**ABOUT THIS TASK:**
Report every line below that has the string "Highlighting" in it.

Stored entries
◇ ◇ ◇ ◇ ◇ ◇ ◇

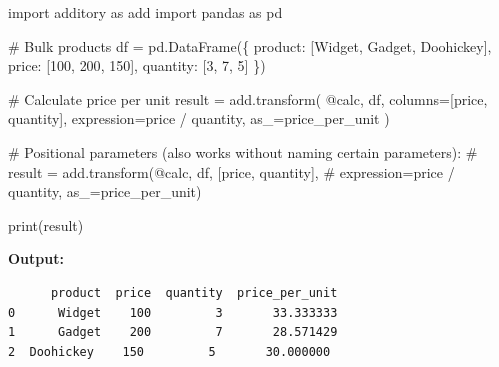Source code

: \documentclass[
  letterpaper,
]{scrbook}
\newenvironment{Shaded}{\begin{snugshade}}{\end{snugshade}}
\newcommand{\BuiltInTok}[1]{\textcolor[rgb]{0.00,0.23,0.31}{#1}}
\newcommand{\CommentTok}[1]{\textcolor[rgb]{0.37,0.37,0.37}{#1}}
\newcommand{\DecValTok}[1]{\textcolor[rgb]{0.68,0.00,0.00}{#1}}
\newcommand{\ImportTok}[1]{\textcolor[rgb]{0.00,0.46,0.62}{#1}}
\newcommand{\NormalTok}[1]{\textcolor[rgb]{0.00,0.23,0.31}{#1}}
\newcommand{\OperatorTok}[1]{\textcolor[rgb]{0.37,0.37,0.37}{#1}}
\newcommand{\StringTok}[1]{\textcolor[rgb]{0.13,0.47,0.30}{#1}}
\begin{document}
\begin{Shaded}
\begin{Highlighting}[]
\ImportTok{import}\NormalTok{ additory }\ImportTok{as}\NormalTok{ add}
\ImportTok{import}\NormalTok{ pandas }\ImportTok{as}\NormalTok{ pd}

\CommentTok{\# Bulk products}
\NormalTok{df }\OperatorTok{=}\NormalTok{ pd.DataFrame(\{}
    \StringTok{\textquotesingle{}product\textquotesingle{}}\NormalTok{: [}\StringTok{\textquotesingle{}Widget\textquotesingle{}}\NormalTok{, }\StringTok{\textquotesingle{}Gadget\textquotesingle{}}\NormalTok{, }\StringTok{\textquotesingle{}Doohickey\textquotesingle{}}\NormalTok{],}
    \StringTok{\textquotesingle{}price\textquotesingle{}}\NormalTok{: [}\DecValTok{100}\NormalTok{, }\DecValTok{200}\NormalTok{, }\DecValTok{150}\NormalTok{],}
    \StringTok{\textquotesingle{}quantity\textquotesingle{}}\NormalTok{: [}\DecValTok{3}\NormalTok{, }\DecValTok{7}\NormalTok{, }\DecValTok{5}\NormalTok{]}
\NormalTok{\})}

\CommentTok{\# Calculate price per unit}
\NormalTok{result }\OperatorTok{=}\NormalTok{ add.transform(}
    \StringTok{\textquotesingle{}@calc\textquotesingle{}}\NormalTok{,}
\NormalTok{    df,}
\NormalTok{    columns}\OperatorTok{=}\NormalTok{[}\StringTok{\textquotesingle{}price\textquotesingle{}}\NormalTok{, }\StringTok{\textquotesingle{}quantity\textquotesingle{}}\NormalTok{],}
\NormalTok{    expression}\OperatorTok{=}\StringTok{\textquotesingle{}price / quantity\textquotesingle{}}\NormalTok{,}
\NormalTok{    as\_}\OperatorTok{=}\StringTok{\textquotesingle{}price\_per\_unit\textquotesingle{}}
\NormalTok{)}

\CommentTok{\# Positional parameters (also works without naming certain parameters):}
\CommentTok{\# result = add.transform(\textquotesingle{}@calc\textquotesingle{}, df, [\textquotesingle{}price\textquotesingle{}, \textquotesingle{}quantity\textquotesingle{}], }
\CommentTok{\#                        expression=\textquotesingle{}price / quantity\textquotesingle{}, as\_=\textquotesingle{}price\_per\_unit\textquotesingle{})}

\BuiltInTok{print}\NormalTok{(result)}
\end{Highlighting}
\end{Shaded}

\textbf{Output:}

\begin{verbatim}
      product  price  quantity  price_per_unit
0      Widget    100         3       33.333333
1      Gadget    200         7       28.571429
2  Doohickey    150         5       30.000000
\end{verbatim}
\end{document}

◇ ◇ ◇ ◇ ◇ ◇ ◇

**EXPECTED OUTPUT:**
\begin{Highlighting}[]
\end{Highlighting}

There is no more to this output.